Dans mon coin, il y a tout comme dans une ville. Supermarchés à profusion, restaurants, et pas d’eki-mae, 駅前, devant de gare, tentaculaire comme dans la vraie banlieue. J’habite une vraie extension de la ville, une extension naturelle rendue nécessaire par l’augmentation de la population. Il y avait un village de pêcheurs qui s’est agrandi au fur et à mesure. Les travaux d’aménagement du littoral et d’assèchement des marécages ont permis de gagner pas mal de surface, et il y a bien longtemps qu’on ne pêche plus. Il y a par la bas un grand parc, le Kasai Rinkai Kôen, 葛西臨海公園, avec une grande roue qu’on voit de loin et de grandes étendues presque marécageuses où on peut observer les oiseaux.. Puis viennent usines et entrepôts puis de grandes terres incultes, et enfin l’hôpital, des HLM, ダンシ, des résidences, des parcs, une sorte de Marina avec ses bateaux, puis la ville au fur et à mesure, le tout traversé par des autoroutes et une voie de chemins de fers montés sur plusieurs niveaux de pilotis… De temps en temps, il y a des DJ ou des batteurs qui vont répéter, à plein tube, par là-bas… Je trouve ça très judicieux…
Et puis donc arrive mon quartier, vers la voie de métro, aérien depuis la station précédente, sortant de sous le sol pour enjamber un grand pont, je veux dire, vraiment très grand, on est à l’estuaire de la rivière Ara, 荒川. Vers chez moi, on peut deviner l’ancien urbanisme, comme ma rue, il reste des maisons un peu anciennes. Mais quand même, globalement, il est très visible que ça a été urbanisé il y a moins de trente ans. Beaucoup de maisons, mais aussi de HLM et de résidences, les plus récentes ressemblant à ce qu’on construit en Europe avec des façades vitrées, de vrais hall d’immeubles. Je pense qu’avoir un enfant dans mon quartier peut être vivable, car il y a aussi beaucoup d’espaces verts. Bondy, je vous dit…

Vers chez moi.

De chez moi à un quartier central il faut environ 45 minutes. Nihonbashi, 日本橋, par exemple. Comme je l’ai expliqué, je suis un gars de l’est. J’ai très souvent couvert cette distance, c’est assez simple, mais le vrai handicap est ce pont. Pour aller je chez moi à « l’autre rive », dans l’arrondissement de Kôtô, 江東区 il me faut 15 minutes, et je ne vous parle pas du vent sur le pont, parfois très fort et qui vous ralentit. La vie est toutefois imprenable et l’air iodé à souhait. Au retour, le soir, si je passe vers 20h30, je peux apercevoir la grande roue de葛西臨海公園, et un peu plus loin, le feu d’artifice du Parc Dysney. Eh oui, il y a ça… Quand je dis à mes grands banlieusards d’élèves que j’habite à Kasai, ils me disent tous « ah, dans Chiba, à côté de Dysney », les incultes, moi qui habite dans l’arrondissement de Edogawa, 江戸川区, dans 東京 depuis longtemps… Des poètes ont raconté mon coins, non mais…

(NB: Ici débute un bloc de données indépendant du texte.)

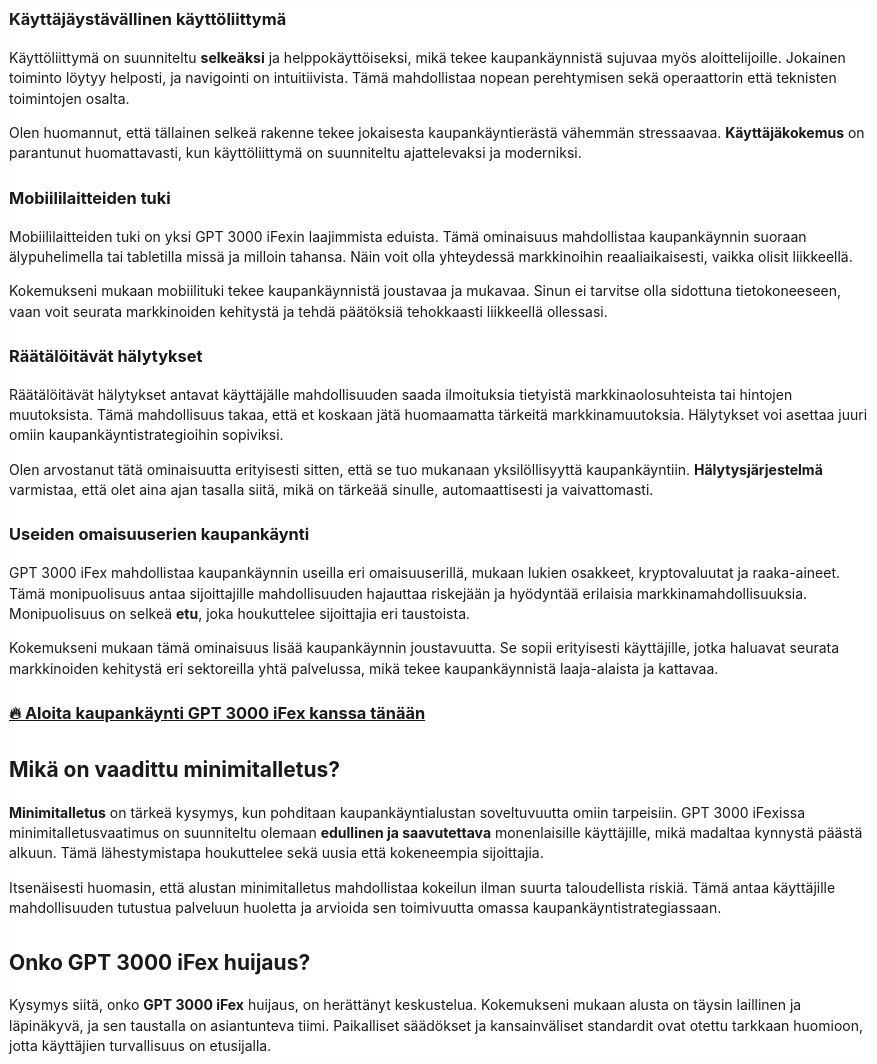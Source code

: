 ### Käyttäjäystävällinen käyttöliittymä  
Käyttöliittymä on suunniteltu **selkeäksi** ja helppokäyttöiseksi, mikä tekee kaupankäynnistä sujuvaa myös aloittelijoille. Jokainen toiminto löytyy helposti, ja navigointi on intuitiivista. Tämä mahdollistaa nopean perehtymisen sekä operaattorin että teknisten toimintojen osalta.  

Olen huomannut, että tällainen selkeä rakenne tekee jokaisesta kaupankäyntierästä vähemmän stressaavaa. **Käyttäjäkokemus** on parantunut huomattavasti, kun käyttöliittymä on suunniteltu ajattelevaksi ja moderniksi.

### Mobiililaitteiden tuki  
Mobiililaitteiden tuki on yksi GPT 3000 iFexin laajimmista eduista. Tämä ominaisuus mahdollistaa kaupankäynnin suoraan älypuhelimella tai tabletilla missä ja milloin tahansa. Näin voit olla yhteydessä markkinoihin reaaliaikaisesti, vaikka olisit liikkeellä.  

Kokemukseni mukaan mobiilituki tekee kaupankäynnistä joustavaa ja mukavaa. Sinun ei tarvitse olla sidottuna tietokoneeseen, vaan voit seurata markkinoiden kehitystä ja tehdä päätöksiä tehokkaasti liikkeellä ollessasi.

### Räätälöitävät hälytykset  
Räätälöitävät hälytykset antavat käyttäjälle mahdollisuuden saada ilmoituksia tietyistä markkinaolosuhteista tai hintojen muutoksista. Tämä mahdollisuus takaa, että et koskaan jätä huomaamatta tärkeitä markkinamuutoksia. Hälytykset voi asettaa juuri omiin kaupankäyntistrategioihin sopiviksi.  

Olen arvostanut tätä ominaisuutta erityisesti sitten, että se tuo mukanaan yksilöllisyyttä kaupankäyntiin. **Hälytysjärjestelmä** varmistaa, että olet aina ajan tasalla siitä, mikä on tärkeää sinulle, automaattisesti ja vaivattomasti.

### Useiden omaisuuserien kaupankäynti  
GPT 3000 iFex mahdollistaa kaupankäynnin useilla eri omaisuuserillä, mukaan lukien osakkeet, kryptovaluutat ja raaka-aineet. Tämä monipuolisuus antaa sijoittajille mahdollisuuden hajauttaa riskejään ja hyödyntää erilaisia markkinamahdollisuuksia. Monipuolisuus on selkeä **etu**, joka houkuttelee sijoittajia eri taustoista.  

Kokemukseni mukaan tämä ominaisuus lisää kaupankäynnin joustavuutta. Se sopii erityisesti käyttäjille, jotka haluavat seurata markkinoiden kehitystä eri sektoreilla yhtä palvelussa, mikä tekee kaupankäynnistä laaja-alaista ja kattavaa.

### [🔥 Aloita kaupankäynti GPT 3000 iFex kanssa tänään](https://bitwander.org/gpt-3000-ifex/)
## Mikä on vaadittu minimitalletus?  
**Minimitalletus** on tärkeä kysymys, kun pohditaan kaupankäyntialustan soveltuvuutta omiin tarpeisiin. GPT 3000 iFexissa minimitalletusvaatimus on suunniteltu olemaan **edullinen ja saavutettava** monenlaisille käyttäjille, mikä madaltaa kynnystä päästä alkuun. Tämä lähestymistapa houkuttelee sekä uusia että kokeneempia sijoittajia.  

Itsenäisesti huomasin, että alustan minimitalletus mahdollistaa kokeilun ilman suurta taloudellista riskiä. Tämä antaa käyttäjille mahdollisuuden tutustua palveluun huoletta ja arvioida sen toimivuutta omassa kaupankäyntistrategiassaan.

## Onko GPT 3000 iFex huijaus?  
Kysymys siitä, onko **GPT 3000 iFex** huijaus, on herättänyt keskustelua. Kokemukseni mukaan alusta on täysin laillinen ja läpinäkyvä, ja sen taustalla on asiantunteva tiimi. Paikalliset säädökset ja kansainväliset standardit ovat otettu tarkkaan huomioon, jotta käyttäjien turvallisuus on etusijalla.  

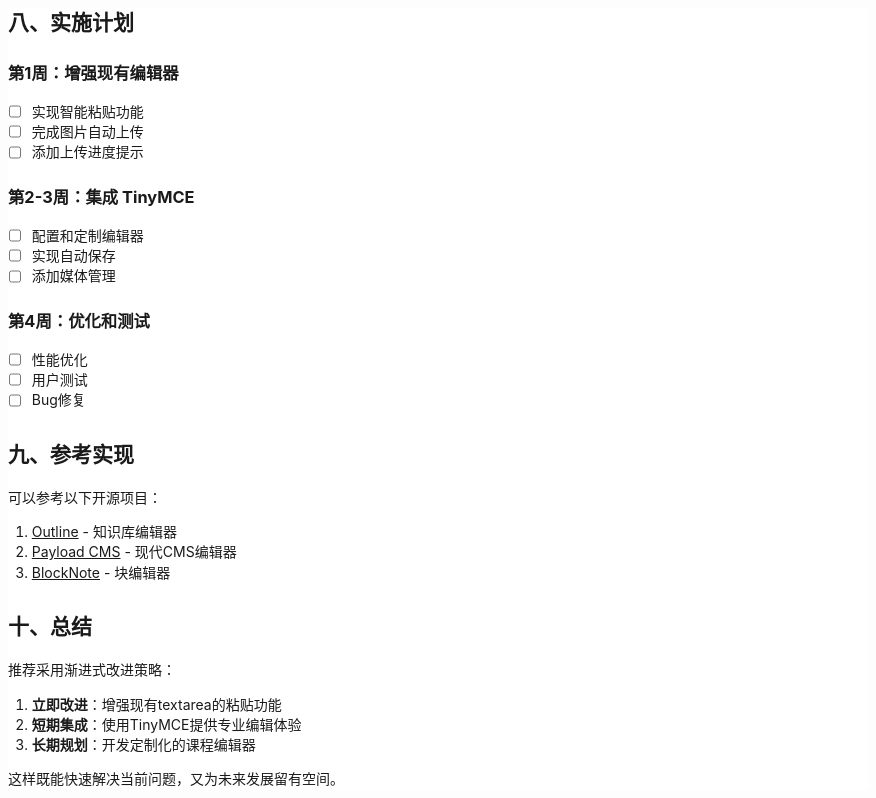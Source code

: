 ## 八、实施计划

### 第1周：增强现有编辑器
- [ ] 实现智能粘贴功能
- [ ] 完成图片自动上传
- [ ] 添加上传进度提示

### 第2-3周：集成 TinyMCE
- [ ] 配置和定制编辑器
- [ ] 实现自动保存
- [ ] 添加媒体管理

### 第4周：优化和测试
- [ ] 性能优化
- [ ] 用户测试
- [ ] Bug修复

## 九、参考实现

可以参考以下开源项目：
1. [Outline](https://github.com/outline/outline) - 知识库编辑器
2. [Payload CMS](https://github.com/payloadcms/payload) - 现代CMS编辑器
3. [BlockNote](https://github.com/TypeCellOS/BlockNote) - 块编辑器

## 十、总结

推荐采用渐进式改进策略：
1. **立即改进**：增强现有textarea的粘贴功能
2. **短期集成**：使用TinyMCE提供专业编辑体验
3. **长期规划**：开发定制化的课程编辑器

这样既能快速解决当前问题，又为未来发展留有空间。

Par contre, les vieux Tokyoïtes de Kôtô, eux, ne s’y trompent pas, « Ah, la lumière est très belle, par là-bas… vous aimez la shita machi ? ». Ben oui, mon coin fournissait le poisson à la gourmande Edo, 江戸, l’ancienne Tôkyô.. Là où mes étudiants habitent, ce n’était même pas des champs, mais des forêts peuplées d’ours et de Tengu, 天狗, êtres inquiétants des espaces non peuplés…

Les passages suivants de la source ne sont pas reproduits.